Rendered images with source text
[Start of Attachment]

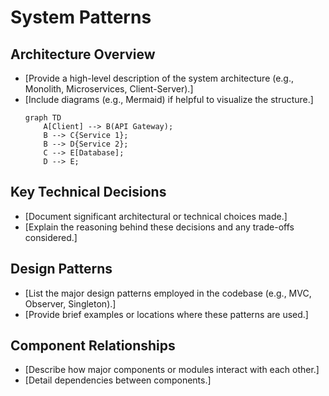 # System Patterns

## Architecture Overview

*   [Provide a high-level description of the system architecture (e.g., Monolith, Microservices, Client-Server).]
*   [Include diagrams (e.g., Mermaid) if helpful to visualize the structure.]
    ```mermaid
    graph TD
        A[Client] --> B(API Gateway);
        B --> C{Service 1};
        B --> D{Service 2};
        C --> E[Database];
        D --> E;
    ```

## Key Technical Decisions

*   [Document significant architectural or technical choices made.]
*   [Explain the reasoning behind these decisions and any trade-offs considered.]

## Design Patterns

*   [List the major design patterns employed in the codebase (e.g., MVC, Observer, Singleton).]
*   [Provide brief examples or locations where these patterns are used.]

## Component Relationships

*   [Describe how major components or modules interact with each other.]
*   [Detail dependencies between components.]
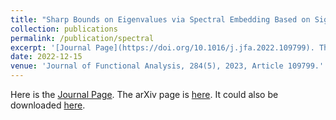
 ```yaml
---
title: "Sharp Bounds on Eigenvalues via Spectral Embedding Based on Signless Laplacians"
collection: publications
permalink: /publication/spectral
excerpt: '[Journal Page](https://doi.org/10.1016/j.jfa.2022.109799). The arXiv page: [here](https://arxiv.org/abs/2111.08777).'
date: 2022-12-15
venue: 'Journal of Functional Analysis, 284(5), 2023, Article 109799.'
---
```


Here is the [Journal Page](https://doi.org/10.1016/j.jfa.2022.109799). The arXiv page is [here](https://arxiv.org/abs/2111.08777).
It could also be downloaded [here](http://zf-wei.github.io/files/Spectral.pdf).
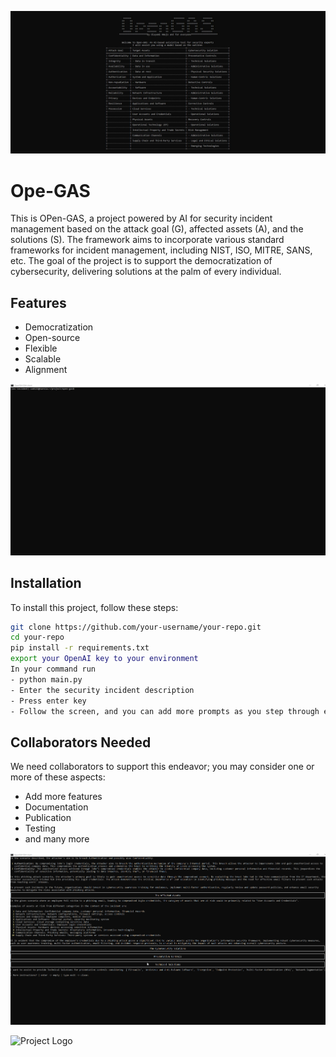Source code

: ![Project Logo](/screenshots/banner.jpg) <!-- Replace with your image URL or relative path -->
# Ope-GAS
This is OPen-GAS, a project powered by AI for security incident management based on the attack goal (G), affected assets (A), and the solutions (S). The framework aims to incorporate various standard frameworks for incident management, including NIST, ISO, MITRE, SANS, etc. The goal of the project is to support the democratization of cybersecurity, delivering solutions at the palm of every individual.

## Features
- Democratization
- Open-source
- Flexible
- Scalable
- Alignment

![Project Logo](/screenshots/1.gif) <!-- Replace with your image URL or relative path -->

## Installation
To install this project, follow these steps:

```bash
git clone https://github.com/your-username/your-repo.git
cd your-repo
pip install -r requirements.txt
export your OpenAI key to your environment
In your command run
- python main.py
- Enter the security incident description
- Press enter key
- Follow the screen, and you can add more prompts as you step through each step.
```

## Collaborators Needed
We need collaborators to support this endeavor; you may consider one or more of these aspects:
- Add more features
- Documentation
- Publication
- Testing
- and many more



![Project Logo](/screenshots/2.gif) <!-- Replace with your image URL or relative path -->


![Project Logo](/screenshots/3.gif) <!-- Replace with your image URL or relative path -->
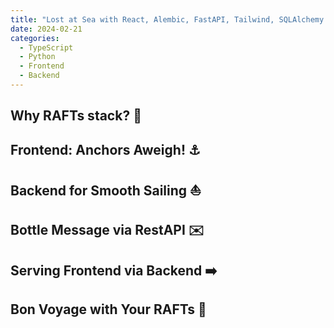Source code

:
 ```yaml
---
title: "Lost at Sea with React, Alembic, FastAPI, Tailwind, SQLAlchemy: A Guide to RAFTs Navigation"
date: 2024-02-21
categories:
  - TypeScript
  - Python
  - Frontend
  - Backend
---
```


<!-- more -->

## Why RAFTs stack? 🛶

## Frontend: Anchors Aweigh! ⚓

## Backend for Smooth Sailing ⛵

## Bottle Message via RestAPI ✉️

## Serving Frontend via Backend ➡️

## Bon Voyage with Your RAFTs 🫡
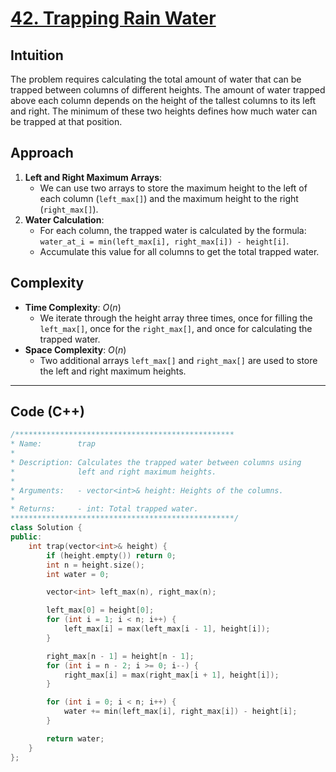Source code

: # [42. Trapping Rain Water](https://leetcode.com/problems/trapping-rain-water/description/?envType=study-plan-v2&envId=top-interview-150)

## Intuition

The problem requires calculating the total amount of water that can be trapped between columns of different heights. The amount of water trapped above each column depends on the height of the tallest columns to its left and right. The minimum of these two heights defines how much water can be trapped at that position.

## Approach

1. **Left and Right Maximum Arrays**:
   - We can use two arrays to store the maximum height to the left of each column (`left_max[]`) and the maximum height to the right (`right_max[]`).
2. **Water Calculation**:
   - For each column, the trapped water is calculated by the formula:  
     `water_at_i = min(left_max[i], right_max[i]) - height[i]`.
   - Accumulate this value for all columns to get the total trapped water.

## Complexity

- **Time Complexity**: $O(n)$
  - We iterate through the height array three times, once for filling the `left_max[]`, once for the `right_max[]`, and once for calculating the trapped water.
- **Space Complexity**: $O(n)$
  - Two additional arrays `left_max[]` and `right_max[]` are used to store the left and right maximum heights.

---

## Code (C++)

```cpp []
/*************************************************
* Name:        trap
* 
* Description: Calculates the trapped water between columns using 
*              left and right maximum heights.
* 
* Arguments:   - vector<int>& height: Heights of the columns.
* 
* Returns:     - int: Total trapped water.
**************************************************/
class Solution {
public:
    int trap(vector<int>& height) {
        if (height.empty()) return 0;
        int n = height.size();
        int water = 0;

        vector<int> left_max(n), right_max(n);

        left_max[0] = height[0];
        for (int i = 1; i < n; i++) {
            left_max[i] = max(left_max[i - 1], height[i]);
        }

        right_max[n - 1] = height[n - 1];
        for (int i = n - 2; i >= 0; i--) {
            right_max[i] = max(right_max[i + 1], height[i]);
        }

        for (int i = 0; i < n; i++) {
            water += min(left_max[i], right_max[i]) - height[i];
        }

        return water;
    }
};
```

[End of Attachment]

Only the text of the entries above, transcribed exactly, should be given; leave out pictures.

* Your response *
 # System Patterns

## Architecture Overview

*   [Provide a high-level description of the system architecture (e.g., Monolith, Microservices, Client-Server).]
*   [Include diagrams (e.g., Mermaid) if helpful to visualize the structure.]
    ```mermaid
    graph TD
        A[Client] --> B(API Gateway);
        B --> C{Service 1};
        B --> D{Service 2};
        C --> E[Database];
        D --> E;
    ```

## Key Technical Decisions

*   [Document significant architectural or technical choices made.]
*   [Explain the reasoning behind these decisions and any trade-offs considered.]

## Design Patterns

*   [List the major design patterns employed in the codebase (e.g., MVC, Observer, Singleton).]
*   [Provide brief examples or locations where these patterns are used.]

## Component Relationships

*   [Describe how major components or modules interact with each other.]
*   [Detail dependencies between components.]
 ```yaml
---
title: "Sharp Bounds on Eigenvalues via Spectral Embedding Based on Signless Laplacians"
collection: publications
permalink: /publication/spectral
excerpt: '[Journal Page](https://doi.org/10.1016/j.jfa.2022.109799). The arXiv page: [here](https://arxiv.org/abs/2111.08777).'
date: 2022-12-15
venue: 'Journal of Functional Analysis, 284(5), 2023, Article 109799.'
---
```


Here is the [Journal Page](https://doi.org/10.1016/j.jfa.2022.109799). The arXiv page is [here](https://arxiv.org/abs/2111.08777).
It could also be downloaded [here](http://zf-wei.github.io/files/Spectral.pdf).
Source code

: ![Project Logo](/screenshots/banner.jpg) <!-- Replace with your image URL or relative path -->
# Ope-GAS
This is OPen-GAS, a project powered by AI for security incident management based on the attack goal (G), affected assets (A), and the solutions (S). The framework aims to incorporate various standard frameworks for incident management, including NIST, ISO, MITRE, SANS, etc. The goal of the project is to support the democratization of cybersecurity, delivering solutions at the palm of every individual.

## Features
- Democratization
- Open-source
- Flexible
- Scalable
- Alignment

![Project Logo](/screenshots/1.gif) <!-- Replace with your image URL or relative path -->

## Installation
To install this project, follow these steps:

```bash
git clone https://github.com/your-username/your-repo.git
cd your-repo
pip install -r requirements.txt
export your OpenAI key to your environment
In your command run
- python main.py
- Enter the security incident description
- Press enter key
- Follow the screen, and you can add more prompts as you step through each step.
```

## Collaborators Needed
We need collaborators to support this endeavor; you may consider one or more of these aspects:
- Add more features
- Documentation
- Publication
- Testing
- and many more



![Project Logo](/screenshots/2.gif) <!-- Replace with your image URL or relative path -->


![Project Logo](/screenshots/3.gif) <!-- Replace with your image URL or relative path -->
Source code

:
 ```yaml
---
title: "Lost at Sea with React, Alembic, FastAPI, Tailwind, SQLAlchemy: A Guide to RAFTs Navigation"
date: 2024-02-21
categories:
  - TypeScript
  - Python
  - Frontend
  - Backend
---
```


<!-- more -->

## Why RAFTs stack? 🛶

## Frontend: Anchors Aweigh! ⚓

## Backend for Smooth Sailing ⛵

## Bottle Message via RestAPI ✉️

## Serving Frontend via Backend ➡️

## Bon Voyage with Your RAFTs 🫡
Source code

: # [42. Trapping Rain Water](https://leetcode.com/problems/trapping-rain-water/description/?envType=study-plan-v2&envId=top-interview-150)

## Intuition

The problem requires calculating the total amount of water that can be trapped between columns of different heights. The amount of water trapped above each column depends on the height of the tallest columns to its left and right. The minimum of these two heights defines how much water can be trapped at that position.

## Approach

1. **Left and Right Maximum Arrays**:
   - We can use two arrays to store the maximum height to the left of each column (`left_max[]`) and the maximum height to the right (`right_max[]`).
2. **Water Calculation**:
   - For each column, the trapped water is calculated by the formula:  
     `water_at_i = min(left_max[i], right_max[i]) - height[i]`.
   - Accumulate this value for all columns to get the total trapped water.

## Complexity

- **Time Complexity**: $O(n)$
  - We iterate through the height array three times, once for filling the `left_max[]`, once for the `right_max[]`, and once for calculating the trapped water.
- **Space Complexity**: $O(n)$
  - Two additional arrays `left_max[]` and `right_max[]` are used to store the left and right maximum heights.

---

## Code (C++)

```cpp []
/*************************************************
* Name:        trap
* 
* Description: Calculates the trapped water between columns using 
*              left and right maximum heights.
* 
* Arguments:   - vector<int>& height: Heights of the columns.
* 
* Returns:     - int: Total trapped water.
**************************************************/
class Solution {
public:
    int trap(vector<int>& height) {
        if (height.empty()) return 0;
        int n = height.size();
        int water = 0;

        vector<int> left_max(n), right_max(n);

        left_max[0] = height[0];
        for (int i = 1; i < n; i++) {
            left_max[i] = max(left_max[i - 1], height[i]);
        }

        right_max[n - 1] = height[n - 1];
        for (int i = n - 2; i >= 0; i--) {
            right_max[i] = max(right_max[i + 1], height[i]);
        }

        for (int i = 0; i < n; i++) {
            water += min(left_max[i], right_max[i]) - height[i];
        }

        return water;
    }
};
```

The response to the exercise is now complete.